START SUPPLIED ENTRIES

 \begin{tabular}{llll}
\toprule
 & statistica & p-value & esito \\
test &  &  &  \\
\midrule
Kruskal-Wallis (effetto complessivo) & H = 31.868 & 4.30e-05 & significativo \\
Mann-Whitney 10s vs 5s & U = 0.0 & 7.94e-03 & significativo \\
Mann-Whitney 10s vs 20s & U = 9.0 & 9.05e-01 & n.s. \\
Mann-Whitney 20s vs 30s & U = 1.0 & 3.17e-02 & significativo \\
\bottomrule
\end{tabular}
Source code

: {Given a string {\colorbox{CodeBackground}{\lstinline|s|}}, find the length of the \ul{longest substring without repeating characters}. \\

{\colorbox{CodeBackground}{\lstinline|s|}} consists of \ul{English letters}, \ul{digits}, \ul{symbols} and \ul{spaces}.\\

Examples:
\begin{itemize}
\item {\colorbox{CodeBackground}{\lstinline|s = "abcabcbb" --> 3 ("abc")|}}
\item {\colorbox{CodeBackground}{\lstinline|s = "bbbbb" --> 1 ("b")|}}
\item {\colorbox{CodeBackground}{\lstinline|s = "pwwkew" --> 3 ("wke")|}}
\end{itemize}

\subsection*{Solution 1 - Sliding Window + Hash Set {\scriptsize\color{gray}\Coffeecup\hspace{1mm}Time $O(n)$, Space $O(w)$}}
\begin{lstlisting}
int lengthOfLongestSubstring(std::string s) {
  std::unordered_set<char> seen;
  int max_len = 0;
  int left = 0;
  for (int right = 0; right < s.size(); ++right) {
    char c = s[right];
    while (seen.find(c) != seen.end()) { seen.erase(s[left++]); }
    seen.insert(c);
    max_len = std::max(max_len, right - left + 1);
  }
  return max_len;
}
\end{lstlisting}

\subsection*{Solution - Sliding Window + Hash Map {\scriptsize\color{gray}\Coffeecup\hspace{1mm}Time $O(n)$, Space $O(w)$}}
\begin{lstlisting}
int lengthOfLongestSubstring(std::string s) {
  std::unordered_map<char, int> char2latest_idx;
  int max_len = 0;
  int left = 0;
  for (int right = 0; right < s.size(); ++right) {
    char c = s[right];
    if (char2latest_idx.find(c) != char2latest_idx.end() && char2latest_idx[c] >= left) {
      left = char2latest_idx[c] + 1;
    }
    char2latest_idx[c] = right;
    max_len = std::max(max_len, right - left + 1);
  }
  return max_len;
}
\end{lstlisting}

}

END SUPPLIED ENTRIES

WHAT IS REQUIRED »
Take from the material above every line that includes the word "Solution".

EXPECTED ANSWER »
\subsection*{Solution 1 - Sliding Window + Hash Set {\scriptsize\color{gray}\Coffeecup\hspace{1mm}Time $O(n)$, Space $O(w)$}}
\subsection*{Solution - Sliding Window + Hash Map {\scriptsize\color{gray}\Coffeecup\hspace{1mm}Time $O(n)$, Space $O(w)$}}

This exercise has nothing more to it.